• [Exercise] Would you output the whole listing below, exactly as it reads?
Data for review START
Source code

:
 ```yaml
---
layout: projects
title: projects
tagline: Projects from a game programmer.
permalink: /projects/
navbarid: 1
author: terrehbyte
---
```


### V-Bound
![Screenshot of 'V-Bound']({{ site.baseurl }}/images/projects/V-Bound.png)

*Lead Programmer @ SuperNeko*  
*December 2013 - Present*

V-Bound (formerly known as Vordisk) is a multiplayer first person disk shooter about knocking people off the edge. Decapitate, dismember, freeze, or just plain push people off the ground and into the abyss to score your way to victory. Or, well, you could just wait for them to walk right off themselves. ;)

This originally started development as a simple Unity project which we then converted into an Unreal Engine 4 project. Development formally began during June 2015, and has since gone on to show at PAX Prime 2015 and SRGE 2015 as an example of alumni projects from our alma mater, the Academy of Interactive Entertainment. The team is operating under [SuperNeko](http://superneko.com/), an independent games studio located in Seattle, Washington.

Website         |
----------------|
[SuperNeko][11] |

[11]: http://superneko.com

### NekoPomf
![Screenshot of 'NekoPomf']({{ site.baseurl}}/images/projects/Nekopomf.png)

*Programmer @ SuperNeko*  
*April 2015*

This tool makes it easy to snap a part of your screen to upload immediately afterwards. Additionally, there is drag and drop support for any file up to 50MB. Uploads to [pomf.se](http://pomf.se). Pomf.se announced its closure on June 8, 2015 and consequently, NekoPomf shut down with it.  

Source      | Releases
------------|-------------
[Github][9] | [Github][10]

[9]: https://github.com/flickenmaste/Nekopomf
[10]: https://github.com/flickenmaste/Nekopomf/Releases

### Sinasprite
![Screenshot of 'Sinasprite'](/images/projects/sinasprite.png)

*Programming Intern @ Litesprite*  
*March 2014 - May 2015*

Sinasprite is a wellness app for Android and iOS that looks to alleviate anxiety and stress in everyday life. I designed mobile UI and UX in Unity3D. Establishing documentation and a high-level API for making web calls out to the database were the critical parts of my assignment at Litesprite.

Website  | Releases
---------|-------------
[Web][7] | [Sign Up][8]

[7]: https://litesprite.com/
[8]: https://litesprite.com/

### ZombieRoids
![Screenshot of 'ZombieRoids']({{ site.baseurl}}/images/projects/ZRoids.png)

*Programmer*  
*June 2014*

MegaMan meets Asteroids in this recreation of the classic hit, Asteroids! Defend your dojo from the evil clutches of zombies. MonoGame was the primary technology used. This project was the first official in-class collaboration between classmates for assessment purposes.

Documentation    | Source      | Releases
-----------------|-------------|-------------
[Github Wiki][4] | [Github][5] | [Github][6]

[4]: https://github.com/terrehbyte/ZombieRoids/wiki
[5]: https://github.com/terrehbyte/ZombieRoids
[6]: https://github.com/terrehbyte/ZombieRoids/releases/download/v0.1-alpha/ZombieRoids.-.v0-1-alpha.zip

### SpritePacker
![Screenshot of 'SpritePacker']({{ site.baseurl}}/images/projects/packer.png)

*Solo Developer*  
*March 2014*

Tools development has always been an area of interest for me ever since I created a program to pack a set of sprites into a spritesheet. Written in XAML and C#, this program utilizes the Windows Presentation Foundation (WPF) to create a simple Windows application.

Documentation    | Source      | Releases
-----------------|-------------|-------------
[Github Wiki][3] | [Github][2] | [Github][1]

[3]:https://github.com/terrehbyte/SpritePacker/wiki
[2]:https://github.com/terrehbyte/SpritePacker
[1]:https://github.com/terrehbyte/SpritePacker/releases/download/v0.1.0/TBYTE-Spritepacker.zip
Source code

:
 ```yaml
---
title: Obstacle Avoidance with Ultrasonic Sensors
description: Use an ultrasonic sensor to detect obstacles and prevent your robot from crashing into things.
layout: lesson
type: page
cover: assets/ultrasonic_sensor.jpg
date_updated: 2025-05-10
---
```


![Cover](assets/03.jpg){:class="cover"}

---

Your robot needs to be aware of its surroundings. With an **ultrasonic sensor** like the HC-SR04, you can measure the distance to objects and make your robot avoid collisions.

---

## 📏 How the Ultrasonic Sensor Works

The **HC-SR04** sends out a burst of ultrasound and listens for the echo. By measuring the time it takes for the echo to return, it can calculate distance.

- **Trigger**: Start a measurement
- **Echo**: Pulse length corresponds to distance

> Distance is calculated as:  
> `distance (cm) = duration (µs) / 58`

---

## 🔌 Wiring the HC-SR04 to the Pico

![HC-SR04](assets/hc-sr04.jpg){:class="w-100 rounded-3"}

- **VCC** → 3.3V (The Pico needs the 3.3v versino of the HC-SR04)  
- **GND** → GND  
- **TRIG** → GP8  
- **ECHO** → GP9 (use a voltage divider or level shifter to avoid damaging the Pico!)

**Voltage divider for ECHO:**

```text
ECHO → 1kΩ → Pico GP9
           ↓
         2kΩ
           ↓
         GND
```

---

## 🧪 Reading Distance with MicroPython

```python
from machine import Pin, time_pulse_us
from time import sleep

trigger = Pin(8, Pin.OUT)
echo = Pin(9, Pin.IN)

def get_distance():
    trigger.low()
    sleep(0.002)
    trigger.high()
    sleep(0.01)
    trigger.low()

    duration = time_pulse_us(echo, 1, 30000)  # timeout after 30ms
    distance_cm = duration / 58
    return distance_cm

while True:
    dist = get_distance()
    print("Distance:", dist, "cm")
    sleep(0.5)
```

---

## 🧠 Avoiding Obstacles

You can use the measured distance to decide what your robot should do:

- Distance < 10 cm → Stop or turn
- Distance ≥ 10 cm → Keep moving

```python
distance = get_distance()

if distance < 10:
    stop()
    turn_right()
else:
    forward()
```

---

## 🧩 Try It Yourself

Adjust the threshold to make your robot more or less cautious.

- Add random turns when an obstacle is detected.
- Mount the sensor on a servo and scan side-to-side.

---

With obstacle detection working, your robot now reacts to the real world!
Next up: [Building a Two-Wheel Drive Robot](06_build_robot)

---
Data for review END
• [Response for this exercise]
Source code

:
 ```yaml
---
layout: projects
title: projects
tagline: Projects from a game programmer.
permalink: /projects/
navbarid: 1
author: terrehbyte
---
```


### V-Bound
![Screenshot of 'V-Bound']({{ site.baseurl }}/images/projects/V-Bound.png)

*Lead Programmer @ SuperNeko*  
*December 2013 - Present*

V-Bound (formerly known as Vordisk) is a multiplayer first person disk shooter about knocking people off the edge. Decapitate, dismember, freeze, or just plain push people off the ground and into the abyss to score your way to victory. Or, well, you could just wait for them to walk right off themselves. ;)

This originally started development as a simple Unity project which we then converted into an Unreal Engine 4 project. Development formally began during June 2015, and has since gone on to show at PAX Prime 2015 and SRGE 2015 as an example of alumni projects from our alma mater, the Academy of Interactive Entertainment. The team is operating under [SuperNeko](http://superneko.com/), an independent games studio located in Seattle, Washington.

Website         |
----------------|
[SuperNeko][11] |

[11]: http://superneko.com

### NekoPomf
![Screenshot of 'NekoPomf']({{ site.baseurl}}/images/projects/Nekopomf.png)

*Programmer @ SuperNeko*  
*April 2015*

This tool makes it easy to snap a part of your screen to upload immediately afterwards. Additionally, there is drag and drop support for any file up to 50MB. Uploads to [pomf.se](http://pomf.se). Pomf.se announced its closure on June 8, 2015 and consequently, NekoPomf shut down with it.  

Source      | Releases
------------|-------------
[Github][9] | [Github][10]

[9]: https://github.com/flickenmaste/Nekopomf
[10]: https://github.com/flickenmaste/Nekopomf/Releases

### Sinasprite
![Screenshot of 'Sinasprite'](/images/projects/sinasprite.png)

*Programming Intern @ Litesprite*  
*March 2014 - May 2015*

Sinasprite is a wellness app for Android and iOS that looks to alleviate anxiety and stress in everyday life. I designed mobile UI and UX in Unity3D. Establishing documentation and a high-level API for making web calls out to the database were the critical parts of my assignment at Litesprite.

Website  | Releases
---------|-------------
[Web][7] | [Sign Up][8]

[7]: https://litesprite.com/
[8]: https://litesprite.com/

### ZombieRoids
![Screenshot of 'ZombieRoids']({{ site.baseurl}}/images/projects/ZRoids.png)

*Programmer*  
*June 2014*

MegaMan meets Asteroids in this recreation of the classic hit, Asteroids! Defend your dojo from the evil clutches of zombies. MonoGame was the primary technology used. This project was the first official in-class collaboration between classmates for assessment purposes.

Documentation    | Source      | Releases
-----------------|-------------|-------------
[Github Wiki][4] | [Github][5] | [Github][6]

[4]: https://github.com/terrehbyte/ZombieRoids/wiki
[5]: https://github.com/terrehbyte/ZombieRoids
[6]: https://github.com/terrehbyte/ZombieRoids/releases/download/v0.1-alpha/ZombieRoids.-.v0-1-alpha.zip

### SpritePacker
![Screenshot of 'SpritePacker']({{ site.baseurl}}/images/projects/packer.png)

*Solo Developer*  
*March 2014*

Tools development has always been an area of interest for me ever since I created a program to pack a set of sprites into a spritesheet. Written in XAML and C#, this program utilizes the Windows Presentation Foundation (WPF) to create a simple Windows application.

Documentation    | Source      | Releases
-----------------|-------------|-------------
[Github Wiki][3] | [Github][2] | [Github][1]

[3]:https://github.com/terrehbyte/SpritePacker/wiki
[2]:https://github.com/terrehbyte/SpritePacker
[1]:https://github.com/terrehbyte/SpritePacker/releases/download/v0.1.0/TBYTE-Spritepacker.zip
Source code

:
 ```yaml
---
title: Obstacle Avoidance with Ultrasonic Sensors
description: Use an ultrasonic sensor to detect obstacles and prevent your robot from crashing into things.
layout: lesson
type: page
cover: assets/ultrasonic_sensor.jpg
date_updated: 2025-05-10
---
```


![Cover](assets/03.jpg){:class="cover"}

---

Your robot needs to be aware of its surroundings. With an **ultrasonic sensor** like the HC-SR04, you can measure the distance to objects and make your robot avoid collisions.

---

## 📏 How the Ultrasonic Sensor Works

The **HC-SR04** sends out a burst of ultrasound and listens for the echo. By measuring the time it takes for the echo to return, it can calculate distance.

- **Trigger**: Start a measurement
- **Echo**: Pulse length corresponds to distance

> Distance is calculated as:  
> `distance (cm) = duration (µs) / 58`

---

## 🔌 Wiring the HC-SR04 to the Pico

![HC-SR04](assets/hc-sr04.jpg){:class="w-100 rounded-3"}

- **VCC** → 3.3V (The Pico needs the 3.3v versino of the HC-SR04)  
- **GND** → GND  
- **TRIG** → GP8  
- **ECHO** → GP9 (use a voltage divider or level shifter to avoid damaging the Pico!)

**Voltage divider for ECHO:**

```text
ECHO → 1kΩ → Pico GP9
           ↓
         2kΩ
           ↓
         GND
```

---

## 🧪 Reading Distance with MicroPython

```python
from machine import Pin, time_pulse_us
from time import sleep

trigger = Pin(8, Pin.OUT)
echo = Pin(9, Pin.IN)

def get_distance():
    trigger.low()
    sleep(0.002)
    trigger.high()
    sleep(0.01)
    trigger.low()

    duration = time_pulse_us(echo, 1, 30000)  # timeout after 30ms
    distance_cm = duration / 58
    return distance_cm

while True:
    dist = get_distance()
    print("Distance:", dist, "cm")
    sleep(0.5)
```

---

## 🧠 Avoiding Obstacles

You can use the measured distance to decide what your robot should do:

- Distance < 10 cm → Stop or turn
- Distance ≥ 10 cm → Keep moving

```python
distance = get_distance()

if distance < 10:
    stop()
    turn_right()
else:
    forward()
```

---

## 🧩 Try It Yourself

Adjust the threshold to make your robot more or less cautious.

- Add random turns when an obstacle is detected.
- Mount the sensor on a servo and scan side-to-side.

---

With obstacle detection working, your robot now reacts to the real world!
Next up: [Building a Two-Wheel Drive Robot](06_build_robot)

---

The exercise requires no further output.